Stéphane Lissner, avec la reprise des Huguenots de Meyerbeer, ouvrait, en grande pompe, les festivités du 300ème anniversaire de la naissance de l’Opéra de Paris dont il est le directeur artistique.
Les Huguenots ont quitté l’affiche depuis quatre-vingt-deux ans, le 28 Novembre 1936 pour être précis. Soit 100ans après sa première représentation puisque la création de l’œuvre date du 29 Février 1836. Plus de mille cent représentations eurent lieu entre la création de l’œuvre et sa disparition du répertoire de l’Opéra. On a presque de la peine à imaginer un tel succès. Plus proche de nous, dans les dernières années, cette œuvre n’est que très rarement au frontispice des maisons d’opéra.


C’est donc un évènement artistique important. Il remet à l’affiche un succès indubitable du répertoire du grand opéra historique tel que Meyerbeer, et quelques autres, en ont jeté les bases dans le courant du XIXème siècle.
Sa réalisation demande des moyens et, surtout, un plateau vocal exceptionnel puisqu’il s’agit non de conter l’histoire de deux ou trois personnages pris dans les rets d’une intrigue généralement amoureuse, mais de représenter un fait historique, ici, le choc de factions qui écrivirent, en raison même de la violence de leurs affrontements, une des pages les plus noires de l’histoire de France : le massacre de la Saint Barthélémy le 24 Août 1572 dans laquelle sont aussi emportés les personnages principaux.

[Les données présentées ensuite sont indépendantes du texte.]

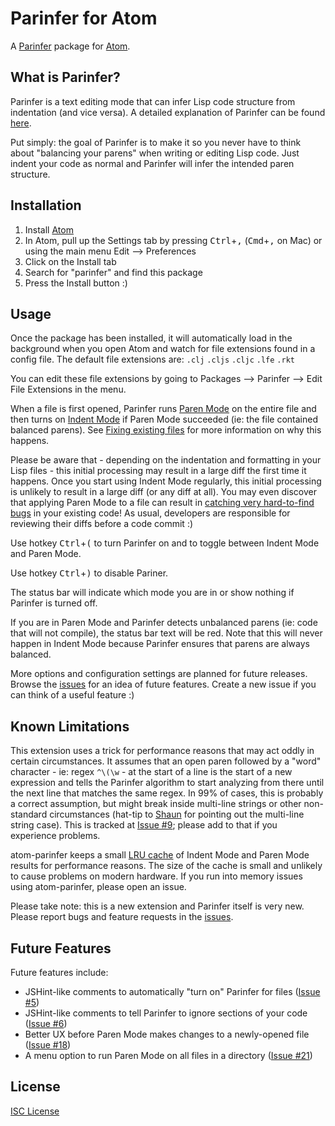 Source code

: # Parinfer for Atom

A [Parinfer] package for [Atom].

## What is Parinfer?

Parinfer is a text editing mode that can infer Lisp code structure from
indentation (and vice versa). A detailed explanation of Parinfer can be found
[here].

Put simply: the goal of Parinfer is to make it so you never have to think about
"balancing your parens" when writing or editing Lisp code. Just indent your code
as normal and Parinfer will infer the intended paren structure.

## Installation

1. Install [Atom]
1. In Atom, pull up the Settings tab by pressing <kbd>Ctrl</kbd>+<kbd>,</kbd>
   (<kbd>Cmd</kbd>+<kbd>,</kbd> on Mac) or using the main menu Edit -->
   Preferences
1. Click on the Install tab
1. Search for "parinfer" and find this package
1. Press the Install button :)

## Usage

Once the package has been installed, it will automatically load in the
background when you open Atom and watch for file extensions found in a config
file. The default file extensions are: `.clj` `.cljs` `.cljc` `.lfe` `.rkt`

You can edit these file extensions by going to Packages --> Parinfer --> Edit
File Extensions in the menu.

When a file is first opened, Parinfer runs [Paren Mode] on the entire file and
then turns on [Indent Mode] if Paren Mode succeeded (ie: the file contained
balanced parens). See [Fixing existing files] for more information on why this
happens.

Please be aware that - depending on the indentation and formatting in your Lisp
files - this initial processing may result in a large diff the first time it
happens. Once you start using Indent Mode regularly, this initial processing is
unlikely to result in a large diff (or any diff at all). You may even discover
that applying Paren Mode to a file can result in [catching very hard-to-find
bugs] in your existing code! As usual, developers are responsible for reviewing
their diffs before a code commit :)

Use hotkey <kbd>Ctrl</kbd>+<kbd>(</kbd> to turn Parinfer on and to toggle
between Indent Mode and Paren Mode.

Use hotkey <kbd>Ctrl</kbd>+<kbd>)</kbd> to disable Pariner.

The status bar will indicate which mode you are in or show nothing if Parinfer
is turned off.

If you are in Paren Mode and Parinfer detects unbalanced parens (ie: code that
will not compile), the status bar text will be red. Note that this will never
happen in Indent Mode because Parinfer ensures that parens are always balanced.

More options and configuration settings are planned for future releases. Browse
the [issues] for an idea of future features. Create a new issue if you can think
of a useful feature :)

## Known Limitations

This extension uses a trick for performance reasons that may act oddly in
certain circumstances. It assumes that an open paren followed by a "word"
character - ie: regex `^\(\w` - at the start of a line is the start of a new
expression and tells the Parinfer algorithm to start analyzing from there until
the next line that matches the same regex. In 99% of cases, this is probably a
correct assumption, but might break inside multi-line strings or other
non-standard circumstances (hat-tip to [Shaun] for pointing out the multi-line
string case). This is tracked at [Issue #9]; please add to that if you
experience problems.

atom-parinfer keeps a small [LRU cache] of Indent Mode and Paren Mode results
for performance reasons. The size of the cache is small and unlikely to cause
problems on modern hardware. If you run into memory issues using atom-parinfer,
please open an issue.

Please take note: this is a new extension and Parinfer itself is very new.
Please report bugs and feature requests in the [issues].

## Future Features

Future features include:

* JSHint-like comments to automatically "turn on" Parinfer for files ([Issue #5](https://github.com/oakmac/atom-parinfer/issues/5))
* JSHint-like comments to tell Parinfer to ignore sections of your code ([Issue #6](https://github.com/oakmac/atom-parinfer/issues/6))
* Better UX before Paren Mode makes changes to a newly-opened file ([Issue #18](https://github.com/oakmac/atom-parinfer/issues/18))
* A menu option to run Paren Mode on all files in a directory ([Issue #21](https://github.com/oakmac/atom-parinfer/issues/21))

## License

[ISC License]

[here]:http://shaunlebron.github.io/parinfer/
[Parinfer]:http://shaunlebron.github.io/parinfer/
[Atom]:https://atom.io/
[issues]:https://github.com/oakmac/atom-parinfer/issues
[catching very hard-to-find bugs]:https://github.com/oakmac/atom-parinfer/commit/d4b49ec2636fd0530f3f2fbca9924db6c97d3a8f
[Shaun]:https://github.com/shaunlebron/
[Issue #9]:https://github.com/oakmac/atom-parinfer/issues/9
[Paren Mode]:http://shaunlebron.github.io/parinfer/#paren-mode
[Indent Mode]:http://shaunlebron.github.io/parinfer/#indent-mode
[Fixing existing files]:http://shaunlebron.github.io/parinfer/#fixing-existing-files
[LRU cache]:https://en.wikipedia.org/wiki/Cache_algorithms#LRU
[ISC License]:LICENSE.md
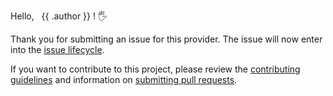 Hello, &nbsp; {{ .author }} ! 🖐

Thank you for submitting an issue for this provider. The issue will now enter into the [issue lifecycle](https://github.com/hashicorp/terraform-provider-vsphere/blob/master/docs/ISSUES.md#issue-lifecycle).

If you want to contribute to this project, please review the [contributing guidelines](https://github.com/hashicorp/terraform-provider-vsphere/blob/master/docs/CONTRIBUTING.md) and information on [submitting pull requests](https://github.com/hashicorp/terraform-provider-vsphere/blob/master/docs/PULL_REQUESTS.md).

Mais ce projet est en même temps un pari !
Quel lien et quels échos, ces évènements peuvent-ils susciter chez un spectateur actuel en comparaison de l’engouement de ceux du XIXème siècle ?

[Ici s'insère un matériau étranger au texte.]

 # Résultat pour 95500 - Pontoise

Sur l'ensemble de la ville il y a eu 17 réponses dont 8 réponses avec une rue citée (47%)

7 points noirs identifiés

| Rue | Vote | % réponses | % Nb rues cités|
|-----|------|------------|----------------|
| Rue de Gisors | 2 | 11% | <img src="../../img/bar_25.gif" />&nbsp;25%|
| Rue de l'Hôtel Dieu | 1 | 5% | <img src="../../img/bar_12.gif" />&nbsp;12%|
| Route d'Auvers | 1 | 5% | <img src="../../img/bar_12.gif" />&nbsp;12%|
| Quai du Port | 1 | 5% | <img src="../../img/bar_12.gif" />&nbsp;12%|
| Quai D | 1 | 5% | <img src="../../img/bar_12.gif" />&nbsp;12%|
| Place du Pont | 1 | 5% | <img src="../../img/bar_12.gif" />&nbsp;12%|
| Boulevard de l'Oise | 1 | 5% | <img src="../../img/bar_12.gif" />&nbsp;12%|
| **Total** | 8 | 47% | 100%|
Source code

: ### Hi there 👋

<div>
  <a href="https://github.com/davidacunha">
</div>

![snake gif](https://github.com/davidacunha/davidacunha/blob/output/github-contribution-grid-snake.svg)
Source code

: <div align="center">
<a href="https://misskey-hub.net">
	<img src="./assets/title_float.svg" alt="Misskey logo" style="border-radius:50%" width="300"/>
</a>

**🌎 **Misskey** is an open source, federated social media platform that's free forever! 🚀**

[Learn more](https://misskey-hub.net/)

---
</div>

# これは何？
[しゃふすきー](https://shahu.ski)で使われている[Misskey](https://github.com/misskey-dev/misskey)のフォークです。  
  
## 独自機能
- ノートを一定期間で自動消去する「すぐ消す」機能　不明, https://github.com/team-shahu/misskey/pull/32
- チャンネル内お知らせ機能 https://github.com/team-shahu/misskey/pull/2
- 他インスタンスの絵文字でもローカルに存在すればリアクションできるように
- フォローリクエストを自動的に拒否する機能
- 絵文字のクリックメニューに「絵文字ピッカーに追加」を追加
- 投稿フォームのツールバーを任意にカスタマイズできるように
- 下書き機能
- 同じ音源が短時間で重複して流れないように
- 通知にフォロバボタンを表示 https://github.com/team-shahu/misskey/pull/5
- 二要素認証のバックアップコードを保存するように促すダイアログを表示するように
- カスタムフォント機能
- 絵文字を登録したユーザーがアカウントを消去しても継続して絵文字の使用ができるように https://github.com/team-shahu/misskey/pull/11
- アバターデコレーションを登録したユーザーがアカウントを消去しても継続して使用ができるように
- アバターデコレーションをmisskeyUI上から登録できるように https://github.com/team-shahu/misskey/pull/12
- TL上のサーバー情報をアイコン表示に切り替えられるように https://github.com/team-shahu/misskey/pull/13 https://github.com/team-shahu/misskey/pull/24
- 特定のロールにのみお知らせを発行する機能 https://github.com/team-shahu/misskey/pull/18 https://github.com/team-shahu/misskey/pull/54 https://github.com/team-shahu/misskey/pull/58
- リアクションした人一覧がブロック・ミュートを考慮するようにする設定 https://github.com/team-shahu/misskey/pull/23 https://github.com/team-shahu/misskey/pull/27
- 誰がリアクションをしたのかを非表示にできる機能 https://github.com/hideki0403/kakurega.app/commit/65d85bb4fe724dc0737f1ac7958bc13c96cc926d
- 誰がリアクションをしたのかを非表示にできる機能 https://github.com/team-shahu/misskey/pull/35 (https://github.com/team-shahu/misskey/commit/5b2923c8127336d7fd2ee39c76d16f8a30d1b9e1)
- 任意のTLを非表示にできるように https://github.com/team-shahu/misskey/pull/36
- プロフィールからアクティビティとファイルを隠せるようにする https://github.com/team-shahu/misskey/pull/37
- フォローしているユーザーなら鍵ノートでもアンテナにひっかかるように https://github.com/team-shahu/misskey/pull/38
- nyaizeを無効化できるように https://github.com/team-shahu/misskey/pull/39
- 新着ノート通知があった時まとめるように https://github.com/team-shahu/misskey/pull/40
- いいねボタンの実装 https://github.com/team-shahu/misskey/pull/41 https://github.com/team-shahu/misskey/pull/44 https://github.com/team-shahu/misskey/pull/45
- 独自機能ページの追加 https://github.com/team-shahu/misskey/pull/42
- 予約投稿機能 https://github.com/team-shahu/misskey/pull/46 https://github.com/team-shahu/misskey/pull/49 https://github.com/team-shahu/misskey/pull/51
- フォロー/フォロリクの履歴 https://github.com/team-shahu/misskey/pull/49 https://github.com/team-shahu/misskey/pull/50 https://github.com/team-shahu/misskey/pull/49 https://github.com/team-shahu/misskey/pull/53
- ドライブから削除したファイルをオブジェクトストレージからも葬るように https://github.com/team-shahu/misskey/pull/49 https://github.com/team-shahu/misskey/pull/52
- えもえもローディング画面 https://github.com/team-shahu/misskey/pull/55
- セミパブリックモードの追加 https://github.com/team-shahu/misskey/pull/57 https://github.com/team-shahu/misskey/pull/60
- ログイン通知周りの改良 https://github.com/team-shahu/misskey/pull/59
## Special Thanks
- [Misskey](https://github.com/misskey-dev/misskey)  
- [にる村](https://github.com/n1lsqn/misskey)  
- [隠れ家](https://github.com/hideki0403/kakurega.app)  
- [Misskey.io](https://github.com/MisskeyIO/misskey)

Cette œuvre qui, malgré deux entr’actes, dure plus de quatre heures est démesurée si on la compare au format standard des œuvres généralement programmées. La démesure n’est donc pas seulement dans le sujet : le déferlement des passions meurtrières qui conduisirent une communauté à tenter d’éradiquer l’autre pour des motifs religieux ! Elle est aussi dans le traitement du sujet qui détaille en cinq longs actes les différents paliers de cette tragédie tout en restituant le climat historique dans lequel elle se déploie et va broyer les personnages principaux.

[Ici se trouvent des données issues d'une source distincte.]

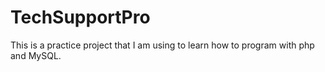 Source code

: # TechSupportPro
This is a practice project that I am using to learn how to program with php and MySQL.
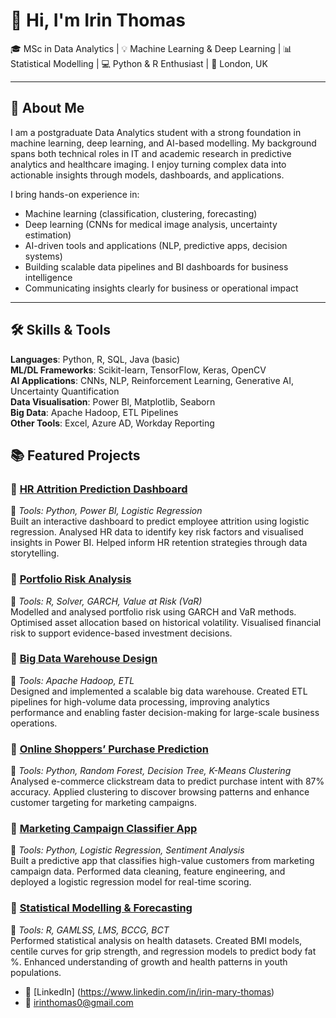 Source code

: # 👋 Hi, I'm Irin Thomas

🎓 MSc in Data Analytics | 💡 Machine Learning & Deep Learning | 📊 Statistical Modelling | 💻 Python & R Enthusiast | 📍 London, UK  

---

## 🧠 About Me

I am a postgraduate Data Analytics student with a strong foundation in machine learning, deep learning, and AI-based modelling. My background spans both technical roles in IT and academic research in predictive analytics and healthcare imaging. I enjoy turning complex data into actionable insights through models, dashboards, and applications.

I bring hands-on experience in:
- Machine learning (classification, clustering, forecasting)  
- Deep learning (CNNs for medical image analysis, uncertainty estimation)  
- AI-driven tools and applications (NLP, predictive apps, decision systems)  
- Building scalable data pipelines and BI dashboards for business intelligence  
- Communicating insights clearly for business or operational impact  

---

## 🛠️ Skills & Tools

**Languages**: Python, R, SQL, Java (basic)  
**ML/DL Frameworks**: Scikit-learn, TensorFlow, Keras, OpenCV  
**AI Applications**: CNNs, NLP, Reinforcement Learning, Generative AI, Uncertainty Quantification  
**Data Visualisation**: Power BI, Matplotlib, Seaborn  
**Big Data**: Apache Hadoop, ETL Pipelines  
**Other Tools**: Excel, Azure AD, Workday Reporting

## 📚 Featured Projects

### 📌 [HR Attrition Prediction Dashboard](https://github.com/Irin-Thomas/HR-Attrition-Prediction-Dashboard/tree/main)
🔧 *Tools: Python, Power BI, Logistic Regression*  
Built an interactive dashboard to predict employee attrition using logistic regression. Analysed HR data to identify key risk factors and visualised insights in Power BI. Helped inform HR retention strategies through data storytelling.

### 📌 [Portfolio Risk Analysis](https://github.com/irinthomas/portfolio-risk-analysis)
🔧 *Tools: R, Solver, GARCH, Value at Risk (VaR)*  
Modelled and analysed portfolio risk using GARCH and VaR methods. Optimised asset allocation based on historical volatility. Visualised financial risk to support evidence-based investment decisions.

### 📌 [Big Data Warehouse Design](https://github.com/irinthomas/big-data-warehouse)
🔧 *Tools: Apache Hadoop, ETL*  
Designed and implemented a scalable big data warehouse. Created ETL pipelines for high-volume data processing, improving analytics performance and enabling faster decision-making for large-scale business operations.

### 📌 [Online Shoppers’ Purchase Prediction](https://github.com/irinthomas/ecommerce-purchase-prediction)
🔧 *Tools: Python, Random Forest, Decision Tree, K-Means Clustering*  
Analysed e-commerce clickstream data to predict purchase intent with 87% accuracy. Applied clustering to discover browsing patterns and enhance customer targeting for marketing campaigns.

### 📌 [Marketing Campaign Classifier App](https://github.com/irinthomas/marketing-campaign-predictor)
🔧 *Tools: Python, Logistic Regression, Sentiment Analysis*  
Built a predictive app that classifies high-value customers from marketing campaign data. Performed data cleaning, feature engineering, and deployed a logistic regression model for real-time scoring.

### 📌 [Statistical Modelling & Forecasting](https://github.com/irinthomas/statistical-health-modelling)
🔧 *Tools: R, GAMLSS, LMS, BCCG, BCT*  
Performed statistical analysis on health datasets. Created BMI models, centile curves for grip strength, and regression models to predict body fat %. Enhanced understanding of growth and health patterns in youth populations.


- 🔗 [LinkedIn] (https://www.linkedin.com/in/irin-mary-thomas)
- 📧 irinthomas0@gmail.com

L’œuvre peut-elle, malgré tout, capter les spectateurs avec autant de force qu’au siècle dernier ? Doit-on nécessairement souligner que les thèmes forts de l’œuvre – l’intransigeance, le fanatisme idéologique, la différence – sont toujours d’actualité ? Peut-on interroger le futur à la lueur du passé ?
Ou bien, plus modestement, s’agit-il de découvrir pour communier et participer de la manière dont le grand opéra historique « « à la française » était représenté à cette époque qui, au-delà de l’aspect esthétique, offrait, aussi, aux spectateurs la possibilité d’une réflexion sur l’intolérance ?

 

Mais revenons aux Huguenots.
Il faut signaler, tout d’abord, que les Huguenots de Meyerbeer, après la dernière représentation du 28 Novembre 1936, restent le plus grand succès de l’Opéra de Paris derrière le Faust de Gounod.
Le retour des Huguenots au répertoire de l’Opéra de Paris renoue avec un genre – le grand opéra historique appelé aussi grand opéra à la française – qui, après avoir balayé le modèle de la tragédie lyrique, initiée par Lully et Quinault, s’impose, au XIXème siècle, sur la scène parisienne qui voit, ainsi, s’accomplir une sorte de révolution.
Le grand opéra historique devient le genre dominant à partir d’un bouquet de quatre œuvres : La Muette de Portici d’Auber en 1828, Guillaume Tell de Rossini en 1829, Robert le Diable de Meyerbeer en 1831 et La Juive d’Halévy en 1835.
Ces quatre œuvres imposent un nouveau modèle qui va régner tout au long du XIXème siècle et semble correspondre au goût du public bourgeois qui se passionne pour l’histoire.
Il s’y précipite et se « montre », aussi, à l’opéra pour afficher sa réussite. Comme, dans un genre différent, se développe le même mouvement d’engouement pour Offenbach, grand admirateur de Meyerbeer, dont les salles se remplissent de spectateurs venus rire des travers de personnages issus de la mythologie ou des contes médiévaux - donc de l’histoire - qui les renvoient à des figures connues et, en dernière analyse, à eux-mêmes !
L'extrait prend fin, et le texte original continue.